# Contract Bridge



## rcleary171 (Mar 3, 2021)

Do we have any Contract Bridge players in the house? I've been studying the game and I've played some rubbers on the computer. But I would like to learn more about the game from people who play it and know what they are doing.


----------



## Jules (Mar 3, 2021)

We play Duplicate.  Do you belong to ACBL?  What a game!  Once you can interact again, join a club and take lessons & more & more lessons.  It never ends.  Once you join ACBL, the yearly fee includes a monthly magazine. 

Do you have a regular partner?  It really does help in the beginning.  Generally I play with my spouse because he won’t play with anyone else.  It’s fine that we don’t do well very often.  It’s a game and I love it.  It really isn’t suggested that you play with your spouse and that’s for a whole lot of good reasons.  Generally we’re pretty laid back, except for those few times I wanted to kill him or vice versa.    (He passed me out in 2 Clubs strong.  A lay down 6N hand)

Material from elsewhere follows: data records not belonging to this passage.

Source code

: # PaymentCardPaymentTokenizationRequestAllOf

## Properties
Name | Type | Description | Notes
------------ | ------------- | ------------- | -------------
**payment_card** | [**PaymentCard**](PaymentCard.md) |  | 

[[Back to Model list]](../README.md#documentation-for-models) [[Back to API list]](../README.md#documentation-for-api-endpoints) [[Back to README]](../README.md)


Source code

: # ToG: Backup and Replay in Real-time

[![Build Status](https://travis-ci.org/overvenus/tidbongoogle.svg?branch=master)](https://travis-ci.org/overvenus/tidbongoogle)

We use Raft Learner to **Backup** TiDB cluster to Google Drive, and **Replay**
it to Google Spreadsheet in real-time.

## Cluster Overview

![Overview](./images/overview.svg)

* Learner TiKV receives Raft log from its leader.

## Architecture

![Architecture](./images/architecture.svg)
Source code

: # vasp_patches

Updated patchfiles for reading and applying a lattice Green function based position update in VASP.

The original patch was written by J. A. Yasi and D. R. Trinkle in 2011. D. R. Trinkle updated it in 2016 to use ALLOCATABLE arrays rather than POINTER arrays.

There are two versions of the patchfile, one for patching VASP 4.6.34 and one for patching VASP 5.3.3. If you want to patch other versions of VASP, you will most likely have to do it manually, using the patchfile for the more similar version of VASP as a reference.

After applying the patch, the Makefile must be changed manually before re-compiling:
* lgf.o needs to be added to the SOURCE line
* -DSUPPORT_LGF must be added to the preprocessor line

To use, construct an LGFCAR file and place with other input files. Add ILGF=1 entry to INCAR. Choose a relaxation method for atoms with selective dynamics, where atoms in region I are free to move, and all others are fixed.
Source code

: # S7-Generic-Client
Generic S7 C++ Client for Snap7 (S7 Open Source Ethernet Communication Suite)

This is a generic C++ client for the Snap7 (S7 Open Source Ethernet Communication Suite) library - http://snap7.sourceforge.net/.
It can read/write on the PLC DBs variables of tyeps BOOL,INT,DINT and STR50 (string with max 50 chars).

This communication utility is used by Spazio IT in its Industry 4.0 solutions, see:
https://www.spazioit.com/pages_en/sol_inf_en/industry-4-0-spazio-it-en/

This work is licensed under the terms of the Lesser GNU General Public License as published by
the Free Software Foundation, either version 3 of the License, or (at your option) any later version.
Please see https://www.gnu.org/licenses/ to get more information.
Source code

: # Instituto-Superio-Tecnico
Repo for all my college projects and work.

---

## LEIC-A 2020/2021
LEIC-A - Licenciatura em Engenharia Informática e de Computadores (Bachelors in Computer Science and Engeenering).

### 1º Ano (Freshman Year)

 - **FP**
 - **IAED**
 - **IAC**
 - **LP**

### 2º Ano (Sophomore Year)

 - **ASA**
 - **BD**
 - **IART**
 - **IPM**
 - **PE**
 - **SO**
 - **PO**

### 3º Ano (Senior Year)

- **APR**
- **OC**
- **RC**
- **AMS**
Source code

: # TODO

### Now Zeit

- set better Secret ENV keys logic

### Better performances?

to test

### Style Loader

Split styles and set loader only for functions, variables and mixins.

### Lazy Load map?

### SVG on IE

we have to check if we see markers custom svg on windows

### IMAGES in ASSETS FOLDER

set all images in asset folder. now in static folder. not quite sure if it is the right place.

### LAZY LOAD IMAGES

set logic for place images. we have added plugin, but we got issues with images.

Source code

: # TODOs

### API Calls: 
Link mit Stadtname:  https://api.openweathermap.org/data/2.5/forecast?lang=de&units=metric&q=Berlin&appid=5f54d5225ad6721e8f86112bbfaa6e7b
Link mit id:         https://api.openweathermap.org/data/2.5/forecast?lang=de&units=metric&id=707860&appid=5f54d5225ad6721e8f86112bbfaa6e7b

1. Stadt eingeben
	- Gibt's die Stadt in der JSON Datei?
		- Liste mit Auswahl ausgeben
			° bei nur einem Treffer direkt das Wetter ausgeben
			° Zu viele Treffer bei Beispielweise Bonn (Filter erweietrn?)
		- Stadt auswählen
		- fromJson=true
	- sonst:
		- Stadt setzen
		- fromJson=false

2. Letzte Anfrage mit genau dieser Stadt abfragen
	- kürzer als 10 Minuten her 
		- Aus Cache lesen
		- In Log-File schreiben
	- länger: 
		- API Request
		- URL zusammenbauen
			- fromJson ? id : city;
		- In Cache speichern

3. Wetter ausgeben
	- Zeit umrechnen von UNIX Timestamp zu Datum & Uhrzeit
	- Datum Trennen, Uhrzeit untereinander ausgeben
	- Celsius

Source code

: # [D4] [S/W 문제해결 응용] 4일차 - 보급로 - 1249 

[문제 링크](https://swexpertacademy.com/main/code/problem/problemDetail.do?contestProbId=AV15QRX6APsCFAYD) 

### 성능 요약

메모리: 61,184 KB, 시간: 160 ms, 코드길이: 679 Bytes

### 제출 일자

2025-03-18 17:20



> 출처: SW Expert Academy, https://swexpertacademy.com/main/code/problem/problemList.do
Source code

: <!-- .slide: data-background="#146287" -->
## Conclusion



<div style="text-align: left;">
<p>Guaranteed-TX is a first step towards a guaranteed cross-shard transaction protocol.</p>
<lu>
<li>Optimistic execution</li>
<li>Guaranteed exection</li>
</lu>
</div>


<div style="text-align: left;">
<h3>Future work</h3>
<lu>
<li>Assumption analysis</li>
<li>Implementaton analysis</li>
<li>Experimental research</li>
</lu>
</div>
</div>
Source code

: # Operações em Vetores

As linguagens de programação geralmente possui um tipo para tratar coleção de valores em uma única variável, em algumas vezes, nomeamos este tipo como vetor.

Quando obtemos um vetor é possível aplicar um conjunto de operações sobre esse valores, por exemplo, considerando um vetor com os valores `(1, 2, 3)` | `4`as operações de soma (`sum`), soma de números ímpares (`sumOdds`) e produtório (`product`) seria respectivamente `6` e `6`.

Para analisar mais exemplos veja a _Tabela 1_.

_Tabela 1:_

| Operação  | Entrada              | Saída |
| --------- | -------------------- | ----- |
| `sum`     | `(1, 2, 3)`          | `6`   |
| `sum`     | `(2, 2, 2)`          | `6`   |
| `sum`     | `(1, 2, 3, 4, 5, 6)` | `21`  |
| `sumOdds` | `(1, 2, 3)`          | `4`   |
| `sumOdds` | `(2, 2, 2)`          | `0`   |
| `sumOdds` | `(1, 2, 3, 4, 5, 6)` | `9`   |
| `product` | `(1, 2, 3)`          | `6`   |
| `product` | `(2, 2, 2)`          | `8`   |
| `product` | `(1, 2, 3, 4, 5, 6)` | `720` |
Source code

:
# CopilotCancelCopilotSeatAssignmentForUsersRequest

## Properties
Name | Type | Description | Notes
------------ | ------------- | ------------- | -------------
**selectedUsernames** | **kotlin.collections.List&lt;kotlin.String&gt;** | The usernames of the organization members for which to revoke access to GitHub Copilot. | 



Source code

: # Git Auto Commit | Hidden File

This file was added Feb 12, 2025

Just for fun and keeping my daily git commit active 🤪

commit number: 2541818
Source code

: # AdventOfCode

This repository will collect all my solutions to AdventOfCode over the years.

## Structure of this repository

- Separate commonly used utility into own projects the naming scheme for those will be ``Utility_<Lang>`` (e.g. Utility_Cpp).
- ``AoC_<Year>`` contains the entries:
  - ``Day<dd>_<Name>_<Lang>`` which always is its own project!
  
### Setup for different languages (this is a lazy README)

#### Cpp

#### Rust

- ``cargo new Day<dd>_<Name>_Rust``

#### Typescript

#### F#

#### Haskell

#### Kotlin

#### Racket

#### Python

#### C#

When in-person bridge ended a year ago, it took me a long time to play online.  Bridge Base Online.  At first I missed the social interaction but that was offset by being able to review every single hand afterwards.

Bridge is a great game & keeps your mind active.  

I don’t play 2/1 and I know that this is now being recommended as the base.  That’s something for you to consider.

It’s a really friendly game until the cards are out.  As one lovely teacher said, “It’s war.”


----------



## Jules (Mar 3, 2021)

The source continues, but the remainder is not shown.